**Data provided**
- - -

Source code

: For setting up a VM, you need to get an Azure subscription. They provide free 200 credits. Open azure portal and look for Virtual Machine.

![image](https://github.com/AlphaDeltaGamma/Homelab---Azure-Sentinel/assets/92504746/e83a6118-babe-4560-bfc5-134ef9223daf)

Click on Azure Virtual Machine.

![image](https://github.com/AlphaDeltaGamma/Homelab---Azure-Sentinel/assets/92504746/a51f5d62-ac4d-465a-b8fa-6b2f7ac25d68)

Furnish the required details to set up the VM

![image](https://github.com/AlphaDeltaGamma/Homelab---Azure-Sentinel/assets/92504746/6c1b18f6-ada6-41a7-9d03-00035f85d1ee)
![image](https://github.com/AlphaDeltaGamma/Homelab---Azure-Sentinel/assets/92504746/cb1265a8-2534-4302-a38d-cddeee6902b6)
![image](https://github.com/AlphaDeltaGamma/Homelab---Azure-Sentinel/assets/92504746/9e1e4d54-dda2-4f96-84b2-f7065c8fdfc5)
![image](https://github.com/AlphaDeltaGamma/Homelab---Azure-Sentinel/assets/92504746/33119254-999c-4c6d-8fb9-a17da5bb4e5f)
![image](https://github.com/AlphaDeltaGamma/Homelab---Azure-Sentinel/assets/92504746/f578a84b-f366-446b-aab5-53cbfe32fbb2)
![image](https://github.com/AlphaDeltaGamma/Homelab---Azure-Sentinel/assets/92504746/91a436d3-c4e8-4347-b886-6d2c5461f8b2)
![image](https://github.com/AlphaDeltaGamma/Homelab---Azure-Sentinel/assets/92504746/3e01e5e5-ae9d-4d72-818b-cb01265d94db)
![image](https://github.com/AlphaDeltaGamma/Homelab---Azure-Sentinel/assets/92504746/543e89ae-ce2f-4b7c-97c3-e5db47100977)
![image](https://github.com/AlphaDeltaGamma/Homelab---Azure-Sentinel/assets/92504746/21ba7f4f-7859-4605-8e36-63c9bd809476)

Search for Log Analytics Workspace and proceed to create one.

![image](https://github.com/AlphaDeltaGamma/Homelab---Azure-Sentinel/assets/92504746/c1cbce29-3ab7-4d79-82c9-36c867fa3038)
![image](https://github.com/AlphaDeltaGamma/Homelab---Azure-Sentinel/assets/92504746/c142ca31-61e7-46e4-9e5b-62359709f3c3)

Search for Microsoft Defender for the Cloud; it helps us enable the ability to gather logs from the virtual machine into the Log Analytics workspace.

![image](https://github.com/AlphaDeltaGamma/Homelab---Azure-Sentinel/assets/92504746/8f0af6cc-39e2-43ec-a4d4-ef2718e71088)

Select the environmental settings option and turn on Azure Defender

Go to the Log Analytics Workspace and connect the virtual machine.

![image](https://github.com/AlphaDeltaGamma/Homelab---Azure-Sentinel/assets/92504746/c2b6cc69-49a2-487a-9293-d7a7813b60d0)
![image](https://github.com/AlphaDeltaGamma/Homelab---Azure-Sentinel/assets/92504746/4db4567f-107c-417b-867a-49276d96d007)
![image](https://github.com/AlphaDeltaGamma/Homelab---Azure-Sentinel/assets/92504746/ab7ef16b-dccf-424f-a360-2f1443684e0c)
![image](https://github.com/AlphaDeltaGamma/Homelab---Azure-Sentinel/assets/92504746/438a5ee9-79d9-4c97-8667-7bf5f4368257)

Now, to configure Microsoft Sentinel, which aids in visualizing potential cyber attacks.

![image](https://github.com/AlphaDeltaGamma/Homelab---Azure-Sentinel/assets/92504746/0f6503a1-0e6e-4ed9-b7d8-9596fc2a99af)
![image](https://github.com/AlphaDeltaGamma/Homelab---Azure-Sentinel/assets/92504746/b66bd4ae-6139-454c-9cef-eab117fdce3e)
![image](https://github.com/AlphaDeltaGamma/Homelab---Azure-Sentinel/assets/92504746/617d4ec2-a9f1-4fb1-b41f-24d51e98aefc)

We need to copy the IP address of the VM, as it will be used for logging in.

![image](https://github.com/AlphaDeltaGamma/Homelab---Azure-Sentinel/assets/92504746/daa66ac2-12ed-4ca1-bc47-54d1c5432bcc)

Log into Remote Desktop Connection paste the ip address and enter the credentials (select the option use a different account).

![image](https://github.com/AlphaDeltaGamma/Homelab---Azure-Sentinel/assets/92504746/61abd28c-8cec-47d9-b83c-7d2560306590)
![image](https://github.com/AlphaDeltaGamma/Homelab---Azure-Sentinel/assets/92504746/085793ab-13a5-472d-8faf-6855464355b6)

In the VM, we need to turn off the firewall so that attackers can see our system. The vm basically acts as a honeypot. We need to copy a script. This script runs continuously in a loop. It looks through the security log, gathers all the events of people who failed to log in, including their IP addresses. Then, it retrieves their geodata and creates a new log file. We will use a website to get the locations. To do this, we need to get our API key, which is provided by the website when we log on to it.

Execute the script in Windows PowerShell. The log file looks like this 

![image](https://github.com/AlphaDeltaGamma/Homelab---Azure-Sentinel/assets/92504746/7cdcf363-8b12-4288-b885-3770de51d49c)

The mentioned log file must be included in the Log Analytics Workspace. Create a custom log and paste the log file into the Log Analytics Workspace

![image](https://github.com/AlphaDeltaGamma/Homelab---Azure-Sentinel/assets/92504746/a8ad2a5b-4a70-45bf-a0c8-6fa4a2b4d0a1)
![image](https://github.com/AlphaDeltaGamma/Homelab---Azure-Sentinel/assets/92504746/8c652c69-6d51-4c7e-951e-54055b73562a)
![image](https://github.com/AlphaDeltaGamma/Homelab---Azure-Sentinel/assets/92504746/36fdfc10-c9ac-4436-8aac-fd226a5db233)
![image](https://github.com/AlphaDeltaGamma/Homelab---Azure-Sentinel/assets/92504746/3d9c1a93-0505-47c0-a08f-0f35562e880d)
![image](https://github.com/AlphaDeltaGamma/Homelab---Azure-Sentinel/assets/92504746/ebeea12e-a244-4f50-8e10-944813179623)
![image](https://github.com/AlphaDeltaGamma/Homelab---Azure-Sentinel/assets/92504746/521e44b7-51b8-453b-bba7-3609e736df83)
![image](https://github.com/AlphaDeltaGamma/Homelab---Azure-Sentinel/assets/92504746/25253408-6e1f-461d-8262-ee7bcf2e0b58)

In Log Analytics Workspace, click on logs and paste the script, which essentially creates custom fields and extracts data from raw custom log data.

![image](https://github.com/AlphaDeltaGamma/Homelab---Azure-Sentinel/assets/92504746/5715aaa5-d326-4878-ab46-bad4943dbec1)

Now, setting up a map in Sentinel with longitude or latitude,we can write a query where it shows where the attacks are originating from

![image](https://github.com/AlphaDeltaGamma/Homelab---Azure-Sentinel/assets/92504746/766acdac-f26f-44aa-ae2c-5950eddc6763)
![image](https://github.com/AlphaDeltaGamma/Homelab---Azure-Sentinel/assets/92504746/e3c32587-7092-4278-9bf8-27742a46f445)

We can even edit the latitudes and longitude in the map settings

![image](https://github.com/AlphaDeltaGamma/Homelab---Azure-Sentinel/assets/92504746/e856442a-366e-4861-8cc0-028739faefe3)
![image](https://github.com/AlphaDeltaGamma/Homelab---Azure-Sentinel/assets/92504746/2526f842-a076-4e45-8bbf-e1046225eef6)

- - -

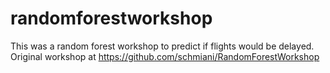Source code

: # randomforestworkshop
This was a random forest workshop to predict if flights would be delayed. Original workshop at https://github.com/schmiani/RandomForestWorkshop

- - -

**What to work on**
In the listing above, locate the line containing "In the VM, we" and the line containing "The mentioned log". Transcribe those two lines and everything between them, exactly as written.

**Expected output**
In the VM, we need to turn off the firewall so that attackers can see our system. The vm basically acts as a honeypot. We need to copy a script. This script runs continuously in a loop. It looks through the security log, gathers all the events of people who failed to log in, including their IP addresses. Then, it retrieves their geodata and creates a new log file. We will use a website to get the locations. To do this, we need to get our API key, which is provided by the website when we log on to it.

Execute the script in Windows PowerShell. The log file looks like this 

![image](https://github.com/AlphaDeltaGamma/Homelab---Azure-Sentinel/assets/92504746/7cdcf363-8b12-4288-b885-3770de51d49c)

The mentioned log file must be included in the Log Analytics Workspace. Create a custom log and paste the log file into the Log Analytics Workspace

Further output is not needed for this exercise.